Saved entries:
=== Section Start ===
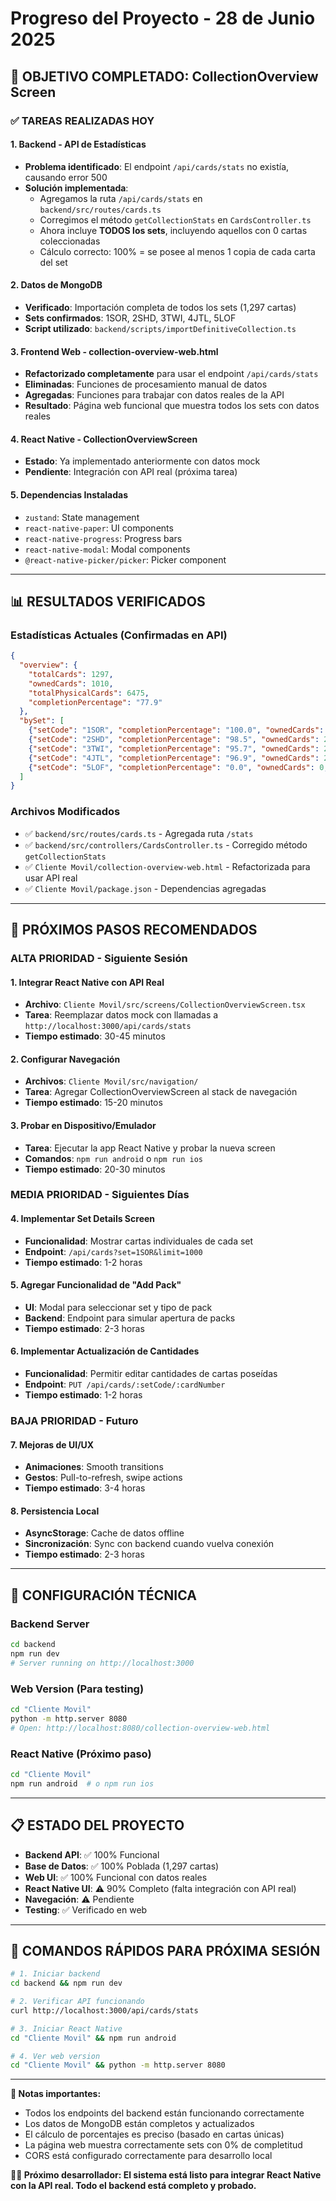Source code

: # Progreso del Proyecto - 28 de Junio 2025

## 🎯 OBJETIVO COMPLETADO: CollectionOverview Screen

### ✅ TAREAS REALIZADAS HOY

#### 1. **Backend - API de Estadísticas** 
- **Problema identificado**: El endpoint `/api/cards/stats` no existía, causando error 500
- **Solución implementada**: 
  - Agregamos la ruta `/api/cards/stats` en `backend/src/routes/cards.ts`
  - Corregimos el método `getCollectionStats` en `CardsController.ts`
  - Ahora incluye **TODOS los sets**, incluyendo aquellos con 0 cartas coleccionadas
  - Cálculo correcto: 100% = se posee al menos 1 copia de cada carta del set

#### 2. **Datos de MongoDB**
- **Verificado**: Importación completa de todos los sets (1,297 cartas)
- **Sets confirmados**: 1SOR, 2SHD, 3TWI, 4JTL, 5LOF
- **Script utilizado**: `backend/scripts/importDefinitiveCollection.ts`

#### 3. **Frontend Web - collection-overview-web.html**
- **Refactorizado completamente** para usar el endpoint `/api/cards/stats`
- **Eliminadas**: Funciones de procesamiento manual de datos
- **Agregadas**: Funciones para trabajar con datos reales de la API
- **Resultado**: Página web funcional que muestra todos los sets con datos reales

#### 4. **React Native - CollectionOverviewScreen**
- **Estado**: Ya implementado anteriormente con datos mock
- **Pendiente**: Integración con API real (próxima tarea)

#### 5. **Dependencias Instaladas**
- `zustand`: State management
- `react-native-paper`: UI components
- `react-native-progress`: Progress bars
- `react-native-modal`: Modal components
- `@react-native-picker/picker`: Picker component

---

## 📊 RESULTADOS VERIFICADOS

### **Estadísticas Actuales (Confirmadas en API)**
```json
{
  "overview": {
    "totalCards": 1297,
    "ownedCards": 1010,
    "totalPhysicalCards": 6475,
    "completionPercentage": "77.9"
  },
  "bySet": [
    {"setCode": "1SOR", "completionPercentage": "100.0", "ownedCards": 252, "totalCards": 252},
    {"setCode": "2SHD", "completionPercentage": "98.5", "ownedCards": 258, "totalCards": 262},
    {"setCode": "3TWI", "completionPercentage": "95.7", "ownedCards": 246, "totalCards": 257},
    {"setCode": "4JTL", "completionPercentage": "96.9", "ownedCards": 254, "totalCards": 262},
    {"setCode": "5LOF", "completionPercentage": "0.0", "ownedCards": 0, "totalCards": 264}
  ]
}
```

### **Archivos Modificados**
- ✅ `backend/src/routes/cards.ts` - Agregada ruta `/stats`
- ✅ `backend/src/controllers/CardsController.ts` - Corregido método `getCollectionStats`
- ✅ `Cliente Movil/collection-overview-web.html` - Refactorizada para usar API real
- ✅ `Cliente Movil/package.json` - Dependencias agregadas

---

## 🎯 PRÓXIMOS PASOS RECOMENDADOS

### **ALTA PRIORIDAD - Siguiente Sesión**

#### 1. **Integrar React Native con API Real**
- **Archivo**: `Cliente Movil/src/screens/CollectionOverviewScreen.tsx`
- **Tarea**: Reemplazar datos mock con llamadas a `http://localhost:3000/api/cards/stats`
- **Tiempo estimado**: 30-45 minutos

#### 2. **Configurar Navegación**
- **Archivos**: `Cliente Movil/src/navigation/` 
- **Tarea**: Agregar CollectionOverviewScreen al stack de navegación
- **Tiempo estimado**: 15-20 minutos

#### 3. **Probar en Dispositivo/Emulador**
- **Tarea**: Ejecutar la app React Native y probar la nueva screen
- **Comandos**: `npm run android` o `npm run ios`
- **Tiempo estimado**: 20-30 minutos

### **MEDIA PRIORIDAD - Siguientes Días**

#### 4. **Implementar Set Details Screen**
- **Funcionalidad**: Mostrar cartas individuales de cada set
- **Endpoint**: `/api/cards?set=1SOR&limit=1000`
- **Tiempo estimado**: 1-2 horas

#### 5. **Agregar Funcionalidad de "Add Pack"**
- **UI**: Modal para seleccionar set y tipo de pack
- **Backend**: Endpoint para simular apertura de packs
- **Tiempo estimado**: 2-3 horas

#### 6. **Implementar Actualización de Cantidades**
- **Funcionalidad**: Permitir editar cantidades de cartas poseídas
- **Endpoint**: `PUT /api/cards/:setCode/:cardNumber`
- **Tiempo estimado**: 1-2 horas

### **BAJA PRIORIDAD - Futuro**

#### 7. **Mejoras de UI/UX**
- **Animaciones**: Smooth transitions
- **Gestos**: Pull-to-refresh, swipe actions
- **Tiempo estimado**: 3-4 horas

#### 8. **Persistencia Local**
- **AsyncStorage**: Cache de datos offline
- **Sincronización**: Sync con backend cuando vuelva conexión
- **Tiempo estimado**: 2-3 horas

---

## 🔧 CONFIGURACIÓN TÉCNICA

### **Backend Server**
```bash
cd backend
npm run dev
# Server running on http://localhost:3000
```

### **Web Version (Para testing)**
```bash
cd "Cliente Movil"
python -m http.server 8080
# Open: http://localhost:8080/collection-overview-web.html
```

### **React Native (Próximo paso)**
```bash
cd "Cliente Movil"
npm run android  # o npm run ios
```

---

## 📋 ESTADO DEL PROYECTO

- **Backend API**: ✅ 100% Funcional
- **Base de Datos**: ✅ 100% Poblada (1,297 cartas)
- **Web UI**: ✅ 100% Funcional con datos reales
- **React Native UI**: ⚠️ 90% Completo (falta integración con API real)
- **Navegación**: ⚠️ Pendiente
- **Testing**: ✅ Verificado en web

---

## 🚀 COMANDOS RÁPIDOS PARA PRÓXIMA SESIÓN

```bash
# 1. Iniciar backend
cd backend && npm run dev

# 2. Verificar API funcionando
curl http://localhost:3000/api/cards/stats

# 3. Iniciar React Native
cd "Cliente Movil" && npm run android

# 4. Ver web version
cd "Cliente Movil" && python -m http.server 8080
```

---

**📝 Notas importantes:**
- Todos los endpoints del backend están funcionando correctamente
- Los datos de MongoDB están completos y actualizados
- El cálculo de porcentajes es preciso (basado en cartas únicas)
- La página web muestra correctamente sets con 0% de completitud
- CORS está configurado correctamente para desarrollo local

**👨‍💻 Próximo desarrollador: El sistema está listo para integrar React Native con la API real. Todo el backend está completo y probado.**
=== Section End ===
● EXERCISE GOAL:
The pictures stay out of the copy. Set down the entries above precisely.

● RESPONSE:
Source code

: # Progreso del Proyecto - 28 de Junio 2025

## 🎯 OBJETIVO COMPLETADO: CollectionOverview Screen

### ✅ TAREAS REALIZADAS HOY

#### 1. **Backend - API de Estadísticas** 
- **Problema identificado**: El endpoint `/api/cards/stats` no existía, causando error 500
- **Solución implementada**: 
  - Agregamos la ruta `/api/cards/stats` en `backend/src/routes/cards.ts`
  - Corregimos el método `getCollectionStats` en `CardsController.ts`
  - Ahora incluye **TODOS los sets**, incluyendo aquellos con 0 cartas coleccionadas
  - Cálculo correcto: 100% = se posee al menos 1 copia de cada carta del set

#### 2. **Datos de MongoDB**
- **Verificado**: Importación completa de todos los sets (1,297 cartas)
- **Sets confirmados**: 1SOR, 2SHD, 3TWI, 4JTL, 5LOF
- **Script utilizado**: `backend/scripts/importDefinitiveCollection.ts`

#### 3. **Frontend Web - collection-overview-web.html**
- **Refactorizado completamente** para usar el endpoint `/api/cards/stats`
- **Eliminadas**: Funciones de procesamiento manual de datos
- **Agregadas**: Funciones para trabajar con datos reales de la API
- **Resultado**: Página web funcional que muestra todos los sets con datos reales

#### 4. **React Native - CollectionOverviewScreen**
- **Estado**: Ya implementado anteriormente con datos mock
- **Pendiente**: Integración con API real (próxima tarea)

#### 5. **Dependencias Instaladas**
- `zustand`: State management
- `react-native-paper`: UI components
- `react-native-progress`: Progress bars
- `react-native-modal`: Modal components
- `@react-native-picker/picker`: Picker component

---

## 📊 RESULTADOS VERIFICADOS

### **Estadísticas Actuales (Confirmadas en API)**
```json
{
  "overview": {
    "totalCards": 1297,
    "ownedCards": 1010,
    "totalPhysicalCards": 6475,
    "completionPercentage": "77.9"
  },
  "bySet": [
    {"setCode": "1SOR", "completionPercentage": "100.0", "ownedCards": 252, "totalCards": 252},
    {"setCode": "2SHD", "completionPercentage": "98.5", "ownedCards": 258, "totalCards": 262},
    {"setCode": "3TWI", "completionPercentage": "95.7", "ownedCards": 246, "totalCards": 257},
    {"setCode": "4JTL", "completionPercentage": "96.9", "ownedCards": 254, "totalCards": 262},
    {"setCode": "5LOF", "completionPercentage": "0.0", "ownedCards": 0, "totalCards": 264}
  ]
}
```

### **Archivos Modificados**
- ✅ `backend/src/routes/cards.ts` - Agregada ruta `/stats`
- ✅ `backend/src/controllers/CardsController.ts` - Corregido método `getCollectionStats`
- ✅ `Cliente Movil/collection-overview-web.html` - Refactorizada para usar API real
- ✅ `Cliente Movil/package.json` - Dependencias agregadas

---

## 🎯 PRÓXIMOS PASOS RECOMENDADOS

### **ALTA PRIORIDAD - Siguiente Sesión**

#### 1. **Integrar React Native con API Real**
- **Archivo**: `Cliente Movil/src/screens/CollectionOverviewScreen.tsx`
- **Tarea**: Reemplazar datos mock con llamadas a `http://localhost:3000/api/cards/stats`
- **Tiempo estimado**: 30-45 minutos

#### 2. **Configurar Navegación**
- **Archivos**: `Cliente Movil/src/navigation/` 
- **Tarea**: Agregar CollectionOverviewScreen al stack de navegación
- **Tiempo estimado**: 15-20 minutos

#### 3. **Probar en Dispositivo/Emulador**
- **Tarea**: Ejecutar la app React Native y probar la nueva screen
- **Comandos**: `npm run android` o `npm run ios`
- **Tiempo estimado**: 20-30 minutos

### **MEDIA PRIORIDAD - Siguientes Días**

#### 4. **Implementar Set Details Screen**
- **Funcionalidad**: Mostrar cartas individuales de cada set
- **Endpoint**: `/api/cards?set=1SOR&limit=1000`
- **Tiempo estimado**: 1-2 horas

#### 5. **Agregar Funcionalidad de "Add Pack"**
- **UI**: Modal para seleccionar set y tipo de pack
- **Backend**: Endpoint para simular apertura de packs
- **Tiempo estimado**: 2-3 horas

#### 6. **Implementar Actualización de Cantidades**
- **Funcionalidad**: Permitir editar cantidades de cartas poseídas
- **Endpoint**: `PUT /api/cards/:setCode/:cardNumber`
- **Tiempo estimado**: 1-2 horas

### **BAJA PRIORIDAD - Futuro**

#### 7. **Mejoras de UI/UX**
- **Animaciones**: Smooth transitions
- **Gestos**: Pull-to-refresh, swipe actions
- **Tiempo estimado**: 3-4 horas

#### 8. **Persistencia Local**
- **AsyncStorage**: Cache de datos offline
- **Sincronización**: Sync con backend cuando vuelva conexión
- **Tiempo estimado**: 2-3 horas

---

## 🔧 CONFIGURACIÓN TÉCNICA

### **Backend Server**
```bash
cd backend
npm run dev
# Server running on http://localhost:3000
```

### **Web Version (Para testing)**
```bash
cd "Cliente Movil"
python -m http.server 8080
# Open: http://localhost:8080/collection-overview-web.html
```

### **React Native (Próximo paso)**
```bash
cd "Cliente Movil"
npm run android  # o npm run ios
```

---

## 📋 ESTADO DEL PROYECTO

- **Backend API**: ✅ 100% Funcional
- **Base de Datos**: ✅ 100% Poblada (1,297 cartas)
- **Web UI**: ✅ 100% Funcional con datos reales
- **React Native UI**: ⚠️ 90% Completo (falta integración con API real)
- **Navegación**: ⚠️ Pendiente
- **Testing**: ✅ Verificado en web

---

## 🚀 COMANDOS RÁPIDOS PARA PRÓXIMA SESIÓN

```bash
# 1. Iniciar backend
cd backend && npm run dev

# 2. Verificar API funcionando
curl http://localhost:3000/api/cards/stats

# 3. Iniciar React Native
cd "Cliente Movil" && npm run android

# 4. Ver web version
cd "Cliente Movil" && python -m http.server 8080
```

---

**📝 Notas importantes:**
- Todos los endpoints del backend están funcionando correctamente
- Los datos de MongoDB están completos y actualizados
- El cálculo de porcentajes es preciso (basado en cartas únicas)
- La página web muestra correctamente sets con 0% de completitud
- CORS está configurado correctamente para desarrollo local

**👨‍💻 Próximo desarrollador: El sistema está listo para integrar React Native con la API real. Todo el backend está completo y probado.**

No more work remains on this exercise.